■ **Work instructions**
Make an exact copy of the lines from the one holding "Scientific Reports, 10, 5548 (2020)." through the last line of the material, and output nothing else.

────────────────

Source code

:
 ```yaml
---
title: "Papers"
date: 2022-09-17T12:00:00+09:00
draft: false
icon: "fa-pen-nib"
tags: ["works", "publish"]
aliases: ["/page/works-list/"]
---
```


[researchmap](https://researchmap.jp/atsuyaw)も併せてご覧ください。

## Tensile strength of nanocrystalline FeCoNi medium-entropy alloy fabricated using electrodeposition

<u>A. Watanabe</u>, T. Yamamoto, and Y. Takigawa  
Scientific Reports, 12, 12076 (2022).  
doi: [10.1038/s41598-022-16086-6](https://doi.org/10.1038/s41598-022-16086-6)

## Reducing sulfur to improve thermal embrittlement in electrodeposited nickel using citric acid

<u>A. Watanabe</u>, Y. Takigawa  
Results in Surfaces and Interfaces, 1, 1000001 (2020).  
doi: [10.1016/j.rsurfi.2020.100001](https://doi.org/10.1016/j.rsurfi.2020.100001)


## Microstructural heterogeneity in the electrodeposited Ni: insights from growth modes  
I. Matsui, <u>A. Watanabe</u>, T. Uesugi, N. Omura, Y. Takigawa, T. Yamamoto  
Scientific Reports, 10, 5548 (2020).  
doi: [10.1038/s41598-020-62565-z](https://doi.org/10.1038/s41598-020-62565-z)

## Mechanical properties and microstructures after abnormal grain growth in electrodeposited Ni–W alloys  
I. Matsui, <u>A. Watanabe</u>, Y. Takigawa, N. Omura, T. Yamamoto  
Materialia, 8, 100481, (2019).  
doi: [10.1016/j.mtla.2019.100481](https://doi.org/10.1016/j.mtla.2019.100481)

────────────────

■ **Response**
Scientific Reports, 10, 5548 (2020).  
doi: [10.1038/s41598-020-62565-z](https://doi.org/10.1038/s41598-020-62565-z)

## Mechanical properties and microstructures after abnormal grain growth in electrodeposited Ni–W alloys  
I. Matsui, <u>A. Watanabe</u>, Y. Takigawa, N. Omura, T. Yamamoto  
Materialia, 8, 100481, (2019).  
doi: [10.1016/j.mtla.2019.100481](https://doi.org/10.1016/j.mtla.2019.100481)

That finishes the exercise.